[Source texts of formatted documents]
┄┄┄┄┄┄┄┄┄┄┄┄┄┄┄┄┄┄┄┄

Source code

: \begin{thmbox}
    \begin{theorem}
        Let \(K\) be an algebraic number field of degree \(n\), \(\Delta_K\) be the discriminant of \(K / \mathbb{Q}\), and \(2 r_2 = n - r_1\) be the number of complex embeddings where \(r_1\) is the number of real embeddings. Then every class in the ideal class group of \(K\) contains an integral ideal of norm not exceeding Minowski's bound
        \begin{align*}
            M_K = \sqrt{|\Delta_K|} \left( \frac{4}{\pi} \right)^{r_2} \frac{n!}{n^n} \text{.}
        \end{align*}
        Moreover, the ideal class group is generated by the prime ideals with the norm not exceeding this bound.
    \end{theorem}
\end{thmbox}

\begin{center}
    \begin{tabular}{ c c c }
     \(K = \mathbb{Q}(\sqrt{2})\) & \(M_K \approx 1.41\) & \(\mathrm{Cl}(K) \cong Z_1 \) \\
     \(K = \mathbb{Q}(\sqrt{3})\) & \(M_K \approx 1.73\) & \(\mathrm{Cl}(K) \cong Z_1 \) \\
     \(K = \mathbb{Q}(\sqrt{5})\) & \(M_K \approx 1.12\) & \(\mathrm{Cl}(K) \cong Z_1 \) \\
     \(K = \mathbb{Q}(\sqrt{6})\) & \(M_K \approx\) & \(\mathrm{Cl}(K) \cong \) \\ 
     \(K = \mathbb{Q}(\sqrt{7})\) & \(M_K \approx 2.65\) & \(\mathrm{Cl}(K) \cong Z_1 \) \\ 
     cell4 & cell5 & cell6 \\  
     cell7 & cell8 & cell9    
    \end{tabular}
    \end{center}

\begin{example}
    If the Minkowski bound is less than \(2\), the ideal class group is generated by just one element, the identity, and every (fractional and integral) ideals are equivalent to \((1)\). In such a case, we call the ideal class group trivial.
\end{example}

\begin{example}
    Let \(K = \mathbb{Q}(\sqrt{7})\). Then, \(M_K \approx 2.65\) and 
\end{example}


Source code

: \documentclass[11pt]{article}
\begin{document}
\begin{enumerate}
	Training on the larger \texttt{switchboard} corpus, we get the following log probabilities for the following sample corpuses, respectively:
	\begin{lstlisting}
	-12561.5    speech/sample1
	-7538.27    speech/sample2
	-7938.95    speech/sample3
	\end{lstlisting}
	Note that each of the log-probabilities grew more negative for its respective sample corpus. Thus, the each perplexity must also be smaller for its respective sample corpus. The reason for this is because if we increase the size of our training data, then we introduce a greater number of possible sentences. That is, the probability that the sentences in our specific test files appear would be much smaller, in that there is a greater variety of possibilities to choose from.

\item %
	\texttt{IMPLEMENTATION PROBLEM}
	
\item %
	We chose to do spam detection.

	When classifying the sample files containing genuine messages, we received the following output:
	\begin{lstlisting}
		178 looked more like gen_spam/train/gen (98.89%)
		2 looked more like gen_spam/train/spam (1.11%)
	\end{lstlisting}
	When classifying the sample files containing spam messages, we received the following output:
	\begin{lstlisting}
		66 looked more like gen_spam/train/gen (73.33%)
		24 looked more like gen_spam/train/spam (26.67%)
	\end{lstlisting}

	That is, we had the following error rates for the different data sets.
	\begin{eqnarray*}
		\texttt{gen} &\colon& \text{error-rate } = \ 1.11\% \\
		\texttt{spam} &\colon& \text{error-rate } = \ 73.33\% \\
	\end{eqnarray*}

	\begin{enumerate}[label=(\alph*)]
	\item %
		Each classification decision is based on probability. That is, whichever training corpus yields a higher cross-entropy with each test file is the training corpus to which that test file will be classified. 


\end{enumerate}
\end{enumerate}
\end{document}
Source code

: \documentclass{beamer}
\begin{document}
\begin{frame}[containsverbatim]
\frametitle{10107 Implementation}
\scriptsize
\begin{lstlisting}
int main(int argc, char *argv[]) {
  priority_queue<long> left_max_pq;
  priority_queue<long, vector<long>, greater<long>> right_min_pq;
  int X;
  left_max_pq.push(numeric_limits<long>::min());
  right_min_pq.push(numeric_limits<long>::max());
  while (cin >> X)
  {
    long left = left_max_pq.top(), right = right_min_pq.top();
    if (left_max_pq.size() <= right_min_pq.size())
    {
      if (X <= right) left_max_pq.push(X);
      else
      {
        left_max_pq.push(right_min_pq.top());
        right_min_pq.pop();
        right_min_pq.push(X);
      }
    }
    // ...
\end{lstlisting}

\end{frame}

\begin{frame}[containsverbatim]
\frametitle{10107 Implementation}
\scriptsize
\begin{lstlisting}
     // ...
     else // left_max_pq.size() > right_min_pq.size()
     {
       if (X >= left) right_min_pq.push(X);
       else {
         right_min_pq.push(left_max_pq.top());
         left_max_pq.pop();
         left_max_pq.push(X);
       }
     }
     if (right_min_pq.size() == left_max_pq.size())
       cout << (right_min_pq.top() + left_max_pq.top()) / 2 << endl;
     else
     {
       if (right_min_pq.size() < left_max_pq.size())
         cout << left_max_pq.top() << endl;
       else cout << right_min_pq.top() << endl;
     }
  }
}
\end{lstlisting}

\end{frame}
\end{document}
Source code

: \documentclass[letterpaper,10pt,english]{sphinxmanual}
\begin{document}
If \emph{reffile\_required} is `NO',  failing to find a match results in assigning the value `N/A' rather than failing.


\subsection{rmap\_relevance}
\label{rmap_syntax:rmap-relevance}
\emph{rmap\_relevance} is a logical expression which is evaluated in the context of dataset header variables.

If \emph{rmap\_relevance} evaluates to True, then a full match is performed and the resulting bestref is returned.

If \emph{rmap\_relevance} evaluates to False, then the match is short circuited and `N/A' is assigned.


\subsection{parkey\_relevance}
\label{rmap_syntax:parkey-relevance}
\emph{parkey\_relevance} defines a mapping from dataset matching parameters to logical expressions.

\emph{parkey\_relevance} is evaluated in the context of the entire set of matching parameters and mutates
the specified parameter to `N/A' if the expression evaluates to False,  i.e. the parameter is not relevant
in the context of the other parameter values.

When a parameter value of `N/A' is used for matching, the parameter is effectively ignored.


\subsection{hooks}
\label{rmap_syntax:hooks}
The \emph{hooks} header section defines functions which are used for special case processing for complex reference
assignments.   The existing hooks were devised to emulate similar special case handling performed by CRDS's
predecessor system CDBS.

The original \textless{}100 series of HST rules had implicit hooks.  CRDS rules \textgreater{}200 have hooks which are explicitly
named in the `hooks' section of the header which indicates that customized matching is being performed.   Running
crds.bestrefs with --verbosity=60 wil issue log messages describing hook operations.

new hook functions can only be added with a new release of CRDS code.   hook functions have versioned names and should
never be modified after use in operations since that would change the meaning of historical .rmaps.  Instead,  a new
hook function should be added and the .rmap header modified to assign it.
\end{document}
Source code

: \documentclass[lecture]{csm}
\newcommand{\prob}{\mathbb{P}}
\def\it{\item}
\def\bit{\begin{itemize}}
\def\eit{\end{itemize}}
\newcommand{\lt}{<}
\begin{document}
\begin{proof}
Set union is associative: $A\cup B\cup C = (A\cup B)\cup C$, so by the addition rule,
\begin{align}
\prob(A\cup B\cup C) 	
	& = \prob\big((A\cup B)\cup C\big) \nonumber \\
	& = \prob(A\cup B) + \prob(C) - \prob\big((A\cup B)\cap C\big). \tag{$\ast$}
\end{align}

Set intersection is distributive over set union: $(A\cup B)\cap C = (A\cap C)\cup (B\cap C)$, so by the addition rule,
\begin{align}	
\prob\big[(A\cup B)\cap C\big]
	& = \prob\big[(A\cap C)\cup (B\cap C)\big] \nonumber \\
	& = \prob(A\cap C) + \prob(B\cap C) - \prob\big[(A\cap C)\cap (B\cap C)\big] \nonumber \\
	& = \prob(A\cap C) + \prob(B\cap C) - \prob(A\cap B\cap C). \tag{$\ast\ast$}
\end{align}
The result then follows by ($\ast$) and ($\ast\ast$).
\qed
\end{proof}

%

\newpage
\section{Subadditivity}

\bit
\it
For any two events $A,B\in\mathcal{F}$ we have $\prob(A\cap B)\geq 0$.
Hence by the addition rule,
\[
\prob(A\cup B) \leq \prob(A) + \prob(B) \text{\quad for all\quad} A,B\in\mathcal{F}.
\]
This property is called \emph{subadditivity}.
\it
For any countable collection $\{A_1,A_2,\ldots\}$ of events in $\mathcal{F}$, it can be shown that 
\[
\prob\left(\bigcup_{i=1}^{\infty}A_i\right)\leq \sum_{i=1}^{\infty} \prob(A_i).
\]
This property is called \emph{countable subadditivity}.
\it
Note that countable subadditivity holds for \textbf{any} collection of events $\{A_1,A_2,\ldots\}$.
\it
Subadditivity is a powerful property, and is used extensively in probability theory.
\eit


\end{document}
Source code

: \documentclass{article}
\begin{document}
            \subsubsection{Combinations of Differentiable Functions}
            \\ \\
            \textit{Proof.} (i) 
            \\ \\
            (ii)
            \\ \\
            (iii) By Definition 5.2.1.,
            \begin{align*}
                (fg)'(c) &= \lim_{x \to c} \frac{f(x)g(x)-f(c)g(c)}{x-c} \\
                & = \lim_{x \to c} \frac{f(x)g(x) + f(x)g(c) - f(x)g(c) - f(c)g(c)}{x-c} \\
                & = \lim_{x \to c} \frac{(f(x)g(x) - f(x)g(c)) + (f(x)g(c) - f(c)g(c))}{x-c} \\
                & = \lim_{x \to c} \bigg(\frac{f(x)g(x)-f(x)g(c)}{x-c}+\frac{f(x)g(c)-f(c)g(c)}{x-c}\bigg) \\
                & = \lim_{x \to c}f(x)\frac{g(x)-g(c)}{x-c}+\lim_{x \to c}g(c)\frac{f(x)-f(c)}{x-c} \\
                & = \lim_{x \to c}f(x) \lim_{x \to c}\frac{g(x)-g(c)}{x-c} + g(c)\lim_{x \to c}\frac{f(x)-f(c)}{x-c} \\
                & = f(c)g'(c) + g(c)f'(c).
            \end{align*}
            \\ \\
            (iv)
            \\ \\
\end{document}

┄┄┄┄┄┄┄┄┄┄┄┄┄┄┄┄┄┄┄┄

What is needed. Report how many lines of the data above include "speech", giving the number and no other words.

Answer area. 3